Macklin haussa les épaules.
— Vous parlez sans savoir, mon jeune ami. Une fois que nous aurons quitté la Rogue, cette lâche confédération méridionale se dissoudra d’elle-même et nous oubliera. Et si, d’aventure, ils oubliaient leurs perpétuelles et mesquines querelles pour s’unir, ces « Californiens » dont vous me rebattez les oreilles ne seraient pas capables de nous atteindre dans notre nouveau royaume avant une génération. D’ici là, nous serons prêts à contre-attaquer. D’autant – et c’est là le plus drôle de l’histoire – qu’ils seraient obligés, s’ils voulaient nous poursuivre, de passer par les terres de votre ami du mont Pain de Sucre. (Il éclata de rire en voyant l’expression que venait de prendre le visage de Gordon.) Vous pensiez que nous n’étions pas au courant de votre dernière mission ? Voyons, monsieur Krantz, pour quel autre motif aurais-je donné l’ordre d’intercepter votre détachement et de vous amener à mon Q. G. d’Agness ? Je n’ignore rien de la tactique du châtelain de la Camas. Il refuse toute aide hors du couloir qui relie Roseburg à l’océan. Fantastique, n’est-ce pas ? Le « Rempart des Callahans », le célèbre George Powhatan, se cantonnera dans sa vallée et, ce faisant, protégera notre flanc pendant que nous consoliderons notre position au nord… jusqu’à ce que nous soyons fin prêts pour la grande campagne. (Un sourire pensif erra sur les lèvres du général.) J’ai souvent regretté de n’avoir jamais pu mettre la main sur Powhatan. Chaque fois que nous nous sommes trouvés face à face, il a toujours réussi à me glisser entre les doigts pour aller commettre ses sales coups sur un autre front. Mais c’est aussi bien, finalement ! Il dispose d’une dizaine d’années encore pour s’occuper de sa ferme pendant que nous prenons le reste de l’Oregon. Ensuite, ce sera son tour d’y passer. Monsieur l’inspecteur, je suis sûr que vous ne me contredirez pas si j’affirme qu’il mérite ce qui lui tombera alors sur le coin du nez.

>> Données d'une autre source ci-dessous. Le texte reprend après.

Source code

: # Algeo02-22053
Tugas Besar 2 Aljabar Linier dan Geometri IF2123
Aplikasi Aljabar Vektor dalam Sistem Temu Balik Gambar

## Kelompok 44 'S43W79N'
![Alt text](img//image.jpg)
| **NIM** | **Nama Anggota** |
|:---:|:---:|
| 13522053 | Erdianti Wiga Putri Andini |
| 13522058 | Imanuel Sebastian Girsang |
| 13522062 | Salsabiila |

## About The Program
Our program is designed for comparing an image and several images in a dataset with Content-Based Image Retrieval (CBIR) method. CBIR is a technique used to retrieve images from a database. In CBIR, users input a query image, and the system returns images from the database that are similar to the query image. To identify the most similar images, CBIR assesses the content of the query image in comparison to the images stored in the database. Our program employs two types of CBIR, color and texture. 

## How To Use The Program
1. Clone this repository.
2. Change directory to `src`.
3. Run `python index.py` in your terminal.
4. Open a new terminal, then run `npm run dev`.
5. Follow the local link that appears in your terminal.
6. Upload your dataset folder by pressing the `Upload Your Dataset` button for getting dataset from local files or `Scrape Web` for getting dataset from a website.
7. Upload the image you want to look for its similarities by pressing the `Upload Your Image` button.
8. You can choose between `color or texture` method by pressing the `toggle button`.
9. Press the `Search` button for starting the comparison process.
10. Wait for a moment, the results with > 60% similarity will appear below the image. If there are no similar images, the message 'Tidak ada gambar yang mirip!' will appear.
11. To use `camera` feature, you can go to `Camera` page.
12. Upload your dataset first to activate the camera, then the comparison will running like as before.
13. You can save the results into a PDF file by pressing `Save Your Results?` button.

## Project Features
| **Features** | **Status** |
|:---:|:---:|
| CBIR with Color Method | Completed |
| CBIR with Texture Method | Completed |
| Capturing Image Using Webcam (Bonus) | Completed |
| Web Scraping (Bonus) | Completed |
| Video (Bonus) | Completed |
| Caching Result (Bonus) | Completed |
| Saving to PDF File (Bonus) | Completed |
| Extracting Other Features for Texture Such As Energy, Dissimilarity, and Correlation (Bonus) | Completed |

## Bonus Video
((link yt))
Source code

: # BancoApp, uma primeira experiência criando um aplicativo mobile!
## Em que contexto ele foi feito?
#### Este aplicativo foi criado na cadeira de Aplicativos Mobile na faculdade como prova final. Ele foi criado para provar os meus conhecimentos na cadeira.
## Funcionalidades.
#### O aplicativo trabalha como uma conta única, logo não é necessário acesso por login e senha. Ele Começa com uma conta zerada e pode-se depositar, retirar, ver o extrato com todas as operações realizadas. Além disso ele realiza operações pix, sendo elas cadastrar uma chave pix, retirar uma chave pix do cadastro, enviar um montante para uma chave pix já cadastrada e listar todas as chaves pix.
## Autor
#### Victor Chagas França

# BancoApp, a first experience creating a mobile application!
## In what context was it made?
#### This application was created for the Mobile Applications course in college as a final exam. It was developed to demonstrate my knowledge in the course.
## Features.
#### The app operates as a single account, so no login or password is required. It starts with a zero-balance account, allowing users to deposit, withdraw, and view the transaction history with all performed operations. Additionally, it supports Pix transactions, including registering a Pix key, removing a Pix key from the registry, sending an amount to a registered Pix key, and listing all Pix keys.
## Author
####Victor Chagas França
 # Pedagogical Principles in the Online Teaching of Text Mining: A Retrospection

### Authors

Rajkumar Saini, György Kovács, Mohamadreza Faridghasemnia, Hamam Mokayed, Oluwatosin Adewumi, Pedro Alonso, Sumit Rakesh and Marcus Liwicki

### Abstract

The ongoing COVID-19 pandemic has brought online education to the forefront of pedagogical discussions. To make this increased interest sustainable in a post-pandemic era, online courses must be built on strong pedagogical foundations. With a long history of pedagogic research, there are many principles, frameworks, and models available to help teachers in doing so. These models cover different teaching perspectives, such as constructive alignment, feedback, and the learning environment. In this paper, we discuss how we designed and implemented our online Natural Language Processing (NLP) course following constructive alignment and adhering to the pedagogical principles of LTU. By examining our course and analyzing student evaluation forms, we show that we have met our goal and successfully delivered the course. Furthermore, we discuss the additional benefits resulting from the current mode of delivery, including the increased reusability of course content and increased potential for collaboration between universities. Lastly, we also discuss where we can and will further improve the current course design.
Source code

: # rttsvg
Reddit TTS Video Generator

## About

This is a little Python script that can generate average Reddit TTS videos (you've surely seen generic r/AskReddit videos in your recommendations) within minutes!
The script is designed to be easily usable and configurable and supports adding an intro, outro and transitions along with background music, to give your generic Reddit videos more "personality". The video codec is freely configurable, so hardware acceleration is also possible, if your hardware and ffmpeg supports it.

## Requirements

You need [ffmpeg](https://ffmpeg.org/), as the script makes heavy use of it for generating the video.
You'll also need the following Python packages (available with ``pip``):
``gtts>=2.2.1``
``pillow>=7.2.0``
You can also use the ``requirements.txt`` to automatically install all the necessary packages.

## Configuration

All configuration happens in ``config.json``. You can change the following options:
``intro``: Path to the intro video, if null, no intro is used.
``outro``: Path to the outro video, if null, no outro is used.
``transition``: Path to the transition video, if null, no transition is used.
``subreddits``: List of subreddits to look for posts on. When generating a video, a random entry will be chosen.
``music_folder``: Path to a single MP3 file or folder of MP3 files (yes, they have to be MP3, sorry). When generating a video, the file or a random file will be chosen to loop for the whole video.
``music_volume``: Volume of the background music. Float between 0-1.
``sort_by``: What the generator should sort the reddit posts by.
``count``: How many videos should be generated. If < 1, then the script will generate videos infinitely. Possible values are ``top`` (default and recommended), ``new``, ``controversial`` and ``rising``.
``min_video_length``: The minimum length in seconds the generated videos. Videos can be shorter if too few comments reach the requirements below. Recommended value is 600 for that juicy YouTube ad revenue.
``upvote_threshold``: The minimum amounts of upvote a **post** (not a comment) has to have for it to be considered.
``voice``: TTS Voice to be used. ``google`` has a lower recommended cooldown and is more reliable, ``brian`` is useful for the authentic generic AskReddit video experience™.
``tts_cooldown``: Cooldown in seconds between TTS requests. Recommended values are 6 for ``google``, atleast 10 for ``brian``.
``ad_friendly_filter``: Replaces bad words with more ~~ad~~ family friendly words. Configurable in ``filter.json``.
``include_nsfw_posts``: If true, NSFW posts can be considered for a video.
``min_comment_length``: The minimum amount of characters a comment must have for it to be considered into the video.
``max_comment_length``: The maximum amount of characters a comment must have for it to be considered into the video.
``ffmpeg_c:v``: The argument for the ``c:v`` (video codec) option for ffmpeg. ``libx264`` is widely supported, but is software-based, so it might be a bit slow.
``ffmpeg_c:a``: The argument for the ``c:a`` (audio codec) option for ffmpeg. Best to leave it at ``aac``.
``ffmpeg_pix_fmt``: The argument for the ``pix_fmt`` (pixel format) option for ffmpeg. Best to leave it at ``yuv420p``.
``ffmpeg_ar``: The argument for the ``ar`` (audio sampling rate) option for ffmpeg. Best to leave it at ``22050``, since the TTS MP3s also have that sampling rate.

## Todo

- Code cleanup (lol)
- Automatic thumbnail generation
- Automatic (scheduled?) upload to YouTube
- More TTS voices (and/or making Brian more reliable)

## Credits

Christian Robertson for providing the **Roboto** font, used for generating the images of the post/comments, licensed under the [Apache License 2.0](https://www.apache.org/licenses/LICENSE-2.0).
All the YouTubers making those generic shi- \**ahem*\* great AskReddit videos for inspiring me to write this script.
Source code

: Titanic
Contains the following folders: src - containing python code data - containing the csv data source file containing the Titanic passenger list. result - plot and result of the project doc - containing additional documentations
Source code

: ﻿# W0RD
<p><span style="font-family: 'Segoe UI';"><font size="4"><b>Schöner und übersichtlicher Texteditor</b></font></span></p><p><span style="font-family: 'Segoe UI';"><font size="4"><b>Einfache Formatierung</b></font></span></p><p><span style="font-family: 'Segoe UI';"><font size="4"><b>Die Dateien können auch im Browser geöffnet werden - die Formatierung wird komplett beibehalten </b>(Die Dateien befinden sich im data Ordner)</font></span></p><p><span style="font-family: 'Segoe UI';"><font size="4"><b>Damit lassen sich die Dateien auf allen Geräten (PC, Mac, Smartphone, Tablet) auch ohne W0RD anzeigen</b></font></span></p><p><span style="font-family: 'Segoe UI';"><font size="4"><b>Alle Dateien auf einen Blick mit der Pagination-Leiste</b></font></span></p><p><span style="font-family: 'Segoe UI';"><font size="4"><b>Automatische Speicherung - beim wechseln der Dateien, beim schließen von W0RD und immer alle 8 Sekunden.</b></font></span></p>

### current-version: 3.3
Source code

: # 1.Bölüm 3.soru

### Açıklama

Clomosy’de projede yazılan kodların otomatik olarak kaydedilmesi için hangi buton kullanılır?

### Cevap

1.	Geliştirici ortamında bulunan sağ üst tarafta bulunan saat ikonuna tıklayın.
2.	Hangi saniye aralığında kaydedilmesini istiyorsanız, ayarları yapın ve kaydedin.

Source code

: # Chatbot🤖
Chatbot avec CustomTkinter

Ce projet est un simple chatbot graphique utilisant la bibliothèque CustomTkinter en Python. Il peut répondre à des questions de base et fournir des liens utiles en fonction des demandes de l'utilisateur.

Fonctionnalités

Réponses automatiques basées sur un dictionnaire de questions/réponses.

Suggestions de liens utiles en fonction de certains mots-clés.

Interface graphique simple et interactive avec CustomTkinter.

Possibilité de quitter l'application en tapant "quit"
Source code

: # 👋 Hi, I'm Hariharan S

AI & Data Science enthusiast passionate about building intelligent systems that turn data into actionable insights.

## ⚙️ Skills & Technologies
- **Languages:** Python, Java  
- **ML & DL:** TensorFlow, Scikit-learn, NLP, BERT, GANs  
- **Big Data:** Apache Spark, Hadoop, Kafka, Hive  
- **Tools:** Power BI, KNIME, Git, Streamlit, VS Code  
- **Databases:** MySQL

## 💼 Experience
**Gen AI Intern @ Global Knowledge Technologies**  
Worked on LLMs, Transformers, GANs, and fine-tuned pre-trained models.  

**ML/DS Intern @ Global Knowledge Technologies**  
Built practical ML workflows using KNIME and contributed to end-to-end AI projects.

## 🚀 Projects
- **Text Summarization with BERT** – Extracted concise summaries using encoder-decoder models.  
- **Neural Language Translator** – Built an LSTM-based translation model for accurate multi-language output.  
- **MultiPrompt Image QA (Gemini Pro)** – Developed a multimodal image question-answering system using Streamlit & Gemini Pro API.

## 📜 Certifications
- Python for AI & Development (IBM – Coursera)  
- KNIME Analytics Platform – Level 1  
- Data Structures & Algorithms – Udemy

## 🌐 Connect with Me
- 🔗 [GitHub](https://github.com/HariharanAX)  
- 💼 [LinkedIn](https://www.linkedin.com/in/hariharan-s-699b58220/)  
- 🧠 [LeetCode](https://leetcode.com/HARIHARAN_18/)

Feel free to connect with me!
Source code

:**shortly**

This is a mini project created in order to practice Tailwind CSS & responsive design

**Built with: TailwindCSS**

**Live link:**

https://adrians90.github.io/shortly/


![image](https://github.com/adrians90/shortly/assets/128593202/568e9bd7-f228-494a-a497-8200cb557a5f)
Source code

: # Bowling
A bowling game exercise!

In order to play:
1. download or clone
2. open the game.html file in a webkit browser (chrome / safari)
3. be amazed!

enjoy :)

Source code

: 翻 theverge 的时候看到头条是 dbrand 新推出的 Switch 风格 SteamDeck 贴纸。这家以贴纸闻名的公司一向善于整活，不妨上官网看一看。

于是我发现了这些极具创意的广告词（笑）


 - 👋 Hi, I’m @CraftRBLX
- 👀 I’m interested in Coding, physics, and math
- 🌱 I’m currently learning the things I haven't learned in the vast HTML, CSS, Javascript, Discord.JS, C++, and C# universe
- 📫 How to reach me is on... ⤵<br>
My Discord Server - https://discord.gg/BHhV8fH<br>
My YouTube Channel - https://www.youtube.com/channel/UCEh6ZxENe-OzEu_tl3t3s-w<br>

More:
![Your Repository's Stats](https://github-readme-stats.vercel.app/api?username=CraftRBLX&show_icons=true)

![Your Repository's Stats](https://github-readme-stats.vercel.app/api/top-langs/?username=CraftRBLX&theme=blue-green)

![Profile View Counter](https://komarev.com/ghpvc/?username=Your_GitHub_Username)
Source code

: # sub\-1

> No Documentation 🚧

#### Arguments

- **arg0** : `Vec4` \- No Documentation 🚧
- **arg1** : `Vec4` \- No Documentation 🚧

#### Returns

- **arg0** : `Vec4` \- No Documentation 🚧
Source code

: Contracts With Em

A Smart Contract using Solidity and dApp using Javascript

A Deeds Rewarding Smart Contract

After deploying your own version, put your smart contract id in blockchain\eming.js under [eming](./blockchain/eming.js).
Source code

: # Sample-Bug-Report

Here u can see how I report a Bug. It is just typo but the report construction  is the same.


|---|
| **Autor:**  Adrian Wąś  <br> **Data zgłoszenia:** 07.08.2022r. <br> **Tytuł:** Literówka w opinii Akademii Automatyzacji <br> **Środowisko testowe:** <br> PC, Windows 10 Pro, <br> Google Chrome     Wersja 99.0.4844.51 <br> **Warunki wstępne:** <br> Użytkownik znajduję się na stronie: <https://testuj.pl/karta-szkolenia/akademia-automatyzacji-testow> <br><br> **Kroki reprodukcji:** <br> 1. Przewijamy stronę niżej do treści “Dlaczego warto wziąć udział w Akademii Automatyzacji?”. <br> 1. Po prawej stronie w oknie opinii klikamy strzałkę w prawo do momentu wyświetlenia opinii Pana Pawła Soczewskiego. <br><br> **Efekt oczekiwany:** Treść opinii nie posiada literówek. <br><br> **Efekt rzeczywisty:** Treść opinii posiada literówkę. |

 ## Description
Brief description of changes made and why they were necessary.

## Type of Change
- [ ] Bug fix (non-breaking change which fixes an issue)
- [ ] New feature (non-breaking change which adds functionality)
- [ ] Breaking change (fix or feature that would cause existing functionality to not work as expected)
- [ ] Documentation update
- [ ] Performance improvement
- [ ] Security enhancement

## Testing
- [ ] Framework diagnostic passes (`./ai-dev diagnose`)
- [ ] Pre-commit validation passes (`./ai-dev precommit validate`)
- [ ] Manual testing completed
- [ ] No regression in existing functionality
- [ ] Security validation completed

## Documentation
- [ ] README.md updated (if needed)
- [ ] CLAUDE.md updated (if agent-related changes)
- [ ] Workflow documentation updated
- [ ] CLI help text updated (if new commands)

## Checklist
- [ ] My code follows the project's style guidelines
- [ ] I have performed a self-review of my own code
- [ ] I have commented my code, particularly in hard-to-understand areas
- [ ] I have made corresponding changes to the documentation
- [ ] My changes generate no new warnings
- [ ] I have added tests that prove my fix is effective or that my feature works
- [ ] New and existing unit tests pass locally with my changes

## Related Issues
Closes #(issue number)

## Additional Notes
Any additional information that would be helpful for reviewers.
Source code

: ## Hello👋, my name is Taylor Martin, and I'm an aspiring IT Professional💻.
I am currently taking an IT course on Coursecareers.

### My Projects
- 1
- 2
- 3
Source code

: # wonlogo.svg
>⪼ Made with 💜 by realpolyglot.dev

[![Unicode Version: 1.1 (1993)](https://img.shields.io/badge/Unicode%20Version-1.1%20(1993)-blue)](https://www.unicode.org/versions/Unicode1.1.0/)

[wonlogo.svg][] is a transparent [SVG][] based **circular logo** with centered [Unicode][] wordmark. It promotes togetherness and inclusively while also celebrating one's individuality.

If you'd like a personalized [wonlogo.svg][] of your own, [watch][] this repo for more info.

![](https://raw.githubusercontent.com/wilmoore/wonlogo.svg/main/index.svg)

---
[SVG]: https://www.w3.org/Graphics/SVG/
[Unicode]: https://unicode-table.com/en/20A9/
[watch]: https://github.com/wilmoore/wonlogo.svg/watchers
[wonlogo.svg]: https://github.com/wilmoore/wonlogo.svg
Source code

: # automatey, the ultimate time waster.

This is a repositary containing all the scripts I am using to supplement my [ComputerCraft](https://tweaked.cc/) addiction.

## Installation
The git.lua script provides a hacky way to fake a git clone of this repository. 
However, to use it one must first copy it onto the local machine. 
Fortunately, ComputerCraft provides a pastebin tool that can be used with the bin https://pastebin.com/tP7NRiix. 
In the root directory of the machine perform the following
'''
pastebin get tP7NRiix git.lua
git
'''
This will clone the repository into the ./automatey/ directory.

Il n’existait pas d’autre réponse que le silence. Macklin frappa Gordon de son bâton juste assez fort pour lui imprimer une nouvelle rotation de quelques tours. Le résultat fut que Gordon ne parvint pas à cadrer l’entrée du magasin lorsque les mocassins de Shawn apparurent sur le seuil.
— Bill et moi, on a fouillé tout c’versant d’montagne, mon général. On a relevé les mêmes traces que précédemment sur le bord de la rivière. J’suis sûr que c’est celles de ce putain d’nègre qui a égorgé nos sentinelles.
Ce putain de nègre…
Phil ? se demanda aussitôt Gordon.
Macklin éclata de rire.
— Voyons, Shawn, Nathan Holn n’était pas raciste et nous ne saurions l’être. J’ai toujours regretté que les minorités ethniques aient tant pâti des émeutes et du chaos de l’après-guerre. Dans leurs rangs, même les forts n’ont pas eu l’occasion de montrer leur valeur. Prends l’exemple de ce soldat noir qui rôde autour de nous : il s’est débrouillé pour trancher la gorge à trois de nos hommes. Voilà ce que j’appelle du cran. Il ferait une recrue de premier ordre.
Ni la rotation ni l’inversion de son champ de vision n’empêchèrent Gordon de remarquer la tête de Shawn. L’« accru » ne se risqua toutefois pas à exprimer à haute voix son désaccord avec Macklin qui poursuivit, comme si de rien n’était :
— Dommage, nous n’avons pas le temps de prolonger cette intéressante partie. Va, Shawn. Élimine-le.
Dans un tourbillon d’air déplacé, le colossal vétéran fut dehors, sans un mot… et presque sans un bruit.
— Sincèrement, j’aurais préféré pouvoir prévenir d’une manière ou d’une autre votre éclaireur, dit Macklin à Gordon sur le ton de la confidence. L’inégalité du combat serait moins scandaleuse si votre homme pouvait se douter du caractère… inhabituel de l’adversaire qu’il va devoir affronter. (Une fois de plus, il éclata de rire.) Hélas, par les temps qui courent, il ne fait pas bon se montrer fair-play.